**Task requirements:** Search the material for the word "ocurre" and report each line where it turns up.
-=-=-
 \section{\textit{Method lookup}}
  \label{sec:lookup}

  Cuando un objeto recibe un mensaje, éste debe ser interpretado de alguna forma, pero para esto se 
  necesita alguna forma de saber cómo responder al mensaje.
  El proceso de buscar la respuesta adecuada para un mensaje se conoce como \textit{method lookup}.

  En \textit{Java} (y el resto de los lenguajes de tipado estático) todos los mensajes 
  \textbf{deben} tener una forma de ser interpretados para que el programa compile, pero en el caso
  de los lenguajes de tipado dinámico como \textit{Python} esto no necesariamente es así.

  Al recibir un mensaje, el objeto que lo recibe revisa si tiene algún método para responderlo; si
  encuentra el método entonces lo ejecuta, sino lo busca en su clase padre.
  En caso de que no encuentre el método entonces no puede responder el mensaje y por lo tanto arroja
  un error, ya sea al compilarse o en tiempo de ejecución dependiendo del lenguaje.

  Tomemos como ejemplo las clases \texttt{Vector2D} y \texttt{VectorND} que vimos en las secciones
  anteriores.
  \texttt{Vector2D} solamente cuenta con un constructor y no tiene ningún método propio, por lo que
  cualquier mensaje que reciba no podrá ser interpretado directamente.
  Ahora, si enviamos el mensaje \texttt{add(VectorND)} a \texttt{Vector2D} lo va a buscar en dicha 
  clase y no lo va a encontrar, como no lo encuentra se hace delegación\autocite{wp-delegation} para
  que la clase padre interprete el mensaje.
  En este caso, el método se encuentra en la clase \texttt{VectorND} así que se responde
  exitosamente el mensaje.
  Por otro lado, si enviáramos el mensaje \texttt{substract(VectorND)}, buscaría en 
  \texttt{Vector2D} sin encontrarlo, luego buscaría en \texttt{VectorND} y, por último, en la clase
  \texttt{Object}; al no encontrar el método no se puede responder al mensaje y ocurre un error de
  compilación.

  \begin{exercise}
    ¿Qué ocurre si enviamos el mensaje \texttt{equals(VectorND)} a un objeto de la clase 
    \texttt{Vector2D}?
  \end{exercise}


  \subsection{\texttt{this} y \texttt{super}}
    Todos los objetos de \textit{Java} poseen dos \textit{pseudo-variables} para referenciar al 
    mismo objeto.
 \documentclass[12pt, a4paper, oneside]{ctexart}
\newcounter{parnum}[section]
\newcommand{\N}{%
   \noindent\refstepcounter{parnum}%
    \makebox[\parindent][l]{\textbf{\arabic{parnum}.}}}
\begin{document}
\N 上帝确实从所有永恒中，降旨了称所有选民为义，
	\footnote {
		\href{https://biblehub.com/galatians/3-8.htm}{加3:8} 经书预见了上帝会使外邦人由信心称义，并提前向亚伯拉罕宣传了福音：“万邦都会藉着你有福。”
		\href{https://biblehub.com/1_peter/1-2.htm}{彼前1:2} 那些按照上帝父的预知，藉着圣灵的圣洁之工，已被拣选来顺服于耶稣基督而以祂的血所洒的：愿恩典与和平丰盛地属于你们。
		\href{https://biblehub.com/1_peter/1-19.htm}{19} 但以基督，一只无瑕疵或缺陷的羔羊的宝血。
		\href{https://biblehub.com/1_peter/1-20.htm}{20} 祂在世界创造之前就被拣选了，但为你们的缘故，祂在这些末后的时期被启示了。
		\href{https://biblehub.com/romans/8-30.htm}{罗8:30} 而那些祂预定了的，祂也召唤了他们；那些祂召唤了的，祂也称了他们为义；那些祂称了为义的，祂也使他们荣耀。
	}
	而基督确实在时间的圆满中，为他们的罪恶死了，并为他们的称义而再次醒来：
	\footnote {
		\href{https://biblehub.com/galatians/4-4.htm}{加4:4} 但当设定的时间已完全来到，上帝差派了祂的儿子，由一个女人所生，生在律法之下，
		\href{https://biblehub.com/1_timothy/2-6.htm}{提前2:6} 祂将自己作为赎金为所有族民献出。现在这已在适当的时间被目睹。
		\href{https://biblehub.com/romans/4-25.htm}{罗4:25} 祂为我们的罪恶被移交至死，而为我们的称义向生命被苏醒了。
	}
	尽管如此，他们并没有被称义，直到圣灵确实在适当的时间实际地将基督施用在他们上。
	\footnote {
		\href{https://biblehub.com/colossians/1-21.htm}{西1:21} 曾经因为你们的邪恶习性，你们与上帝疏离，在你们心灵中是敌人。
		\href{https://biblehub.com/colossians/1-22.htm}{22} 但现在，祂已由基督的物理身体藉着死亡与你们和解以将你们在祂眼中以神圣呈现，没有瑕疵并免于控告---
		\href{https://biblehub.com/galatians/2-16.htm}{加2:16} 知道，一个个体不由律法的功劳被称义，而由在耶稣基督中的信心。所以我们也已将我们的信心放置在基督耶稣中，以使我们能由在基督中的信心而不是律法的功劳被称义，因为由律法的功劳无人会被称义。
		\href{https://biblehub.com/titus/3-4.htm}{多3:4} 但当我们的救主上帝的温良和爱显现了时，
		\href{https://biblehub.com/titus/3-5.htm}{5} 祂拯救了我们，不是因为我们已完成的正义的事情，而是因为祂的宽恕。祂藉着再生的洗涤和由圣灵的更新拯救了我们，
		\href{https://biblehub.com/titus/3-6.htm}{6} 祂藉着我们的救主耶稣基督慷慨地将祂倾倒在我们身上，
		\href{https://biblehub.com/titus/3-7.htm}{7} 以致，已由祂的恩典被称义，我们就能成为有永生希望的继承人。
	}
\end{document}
-=-=-
**Result:**
  \texttt{Object}; al no encontrar el método no se puede responder al mensaje y ocurre un error de
    ¿Qué ocurre si enviamos el mensaje \texttt{equals(VectorND)} a un objeto de la clase 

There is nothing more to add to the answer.